EXERCISE OBJECTIVE: Copy out every line holding the string "が必要になります" from the records below.

Stored data entries:

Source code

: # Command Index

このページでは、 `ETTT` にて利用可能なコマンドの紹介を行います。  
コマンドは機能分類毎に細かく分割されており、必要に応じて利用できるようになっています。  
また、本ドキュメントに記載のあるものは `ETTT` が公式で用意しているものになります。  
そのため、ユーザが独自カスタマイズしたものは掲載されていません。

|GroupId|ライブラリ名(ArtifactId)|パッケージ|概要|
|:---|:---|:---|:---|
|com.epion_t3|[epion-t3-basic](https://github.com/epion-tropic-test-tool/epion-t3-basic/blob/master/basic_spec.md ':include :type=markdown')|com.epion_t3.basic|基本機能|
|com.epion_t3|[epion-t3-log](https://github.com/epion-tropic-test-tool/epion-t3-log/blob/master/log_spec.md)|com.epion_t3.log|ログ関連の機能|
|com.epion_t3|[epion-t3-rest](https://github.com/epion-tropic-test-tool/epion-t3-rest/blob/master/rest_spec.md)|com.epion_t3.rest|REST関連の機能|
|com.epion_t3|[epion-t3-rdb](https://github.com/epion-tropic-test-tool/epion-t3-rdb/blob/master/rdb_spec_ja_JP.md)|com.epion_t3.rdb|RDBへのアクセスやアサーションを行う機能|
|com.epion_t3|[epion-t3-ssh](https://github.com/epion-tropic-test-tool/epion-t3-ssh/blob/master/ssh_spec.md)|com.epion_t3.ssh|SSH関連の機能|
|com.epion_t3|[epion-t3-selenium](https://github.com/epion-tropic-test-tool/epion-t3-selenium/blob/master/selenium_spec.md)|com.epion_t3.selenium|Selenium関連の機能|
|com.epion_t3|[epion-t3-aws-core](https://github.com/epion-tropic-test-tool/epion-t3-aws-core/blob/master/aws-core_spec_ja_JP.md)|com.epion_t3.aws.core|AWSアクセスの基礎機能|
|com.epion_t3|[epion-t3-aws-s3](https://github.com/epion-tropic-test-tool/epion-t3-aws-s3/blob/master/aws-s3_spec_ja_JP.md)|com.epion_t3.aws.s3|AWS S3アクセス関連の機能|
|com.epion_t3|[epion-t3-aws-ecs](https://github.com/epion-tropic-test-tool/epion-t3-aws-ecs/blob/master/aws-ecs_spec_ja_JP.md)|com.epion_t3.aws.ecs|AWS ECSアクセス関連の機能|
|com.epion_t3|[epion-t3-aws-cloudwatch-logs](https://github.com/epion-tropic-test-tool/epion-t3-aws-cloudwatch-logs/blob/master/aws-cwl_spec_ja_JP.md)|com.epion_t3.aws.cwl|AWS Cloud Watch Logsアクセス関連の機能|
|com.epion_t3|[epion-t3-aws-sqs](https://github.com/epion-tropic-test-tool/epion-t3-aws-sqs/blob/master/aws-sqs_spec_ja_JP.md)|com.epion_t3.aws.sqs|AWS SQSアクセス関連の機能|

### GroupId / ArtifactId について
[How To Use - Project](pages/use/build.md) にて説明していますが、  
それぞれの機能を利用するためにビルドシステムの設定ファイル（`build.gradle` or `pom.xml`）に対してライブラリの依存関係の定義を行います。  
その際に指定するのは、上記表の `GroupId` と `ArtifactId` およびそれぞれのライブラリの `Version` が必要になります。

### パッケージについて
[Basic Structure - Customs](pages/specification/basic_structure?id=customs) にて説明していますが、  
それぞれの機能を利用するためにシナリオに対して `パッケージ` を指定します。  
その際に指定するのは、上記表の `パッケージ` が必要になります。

EXPECTED ANSWER:
その際に指定するのは、上記表の `GroupId` と `ArtifactId` およびそれぞれのライブラリの `Version` が必要になります。
その際に指定するのは、上記表の `パッケージ` が必要になります。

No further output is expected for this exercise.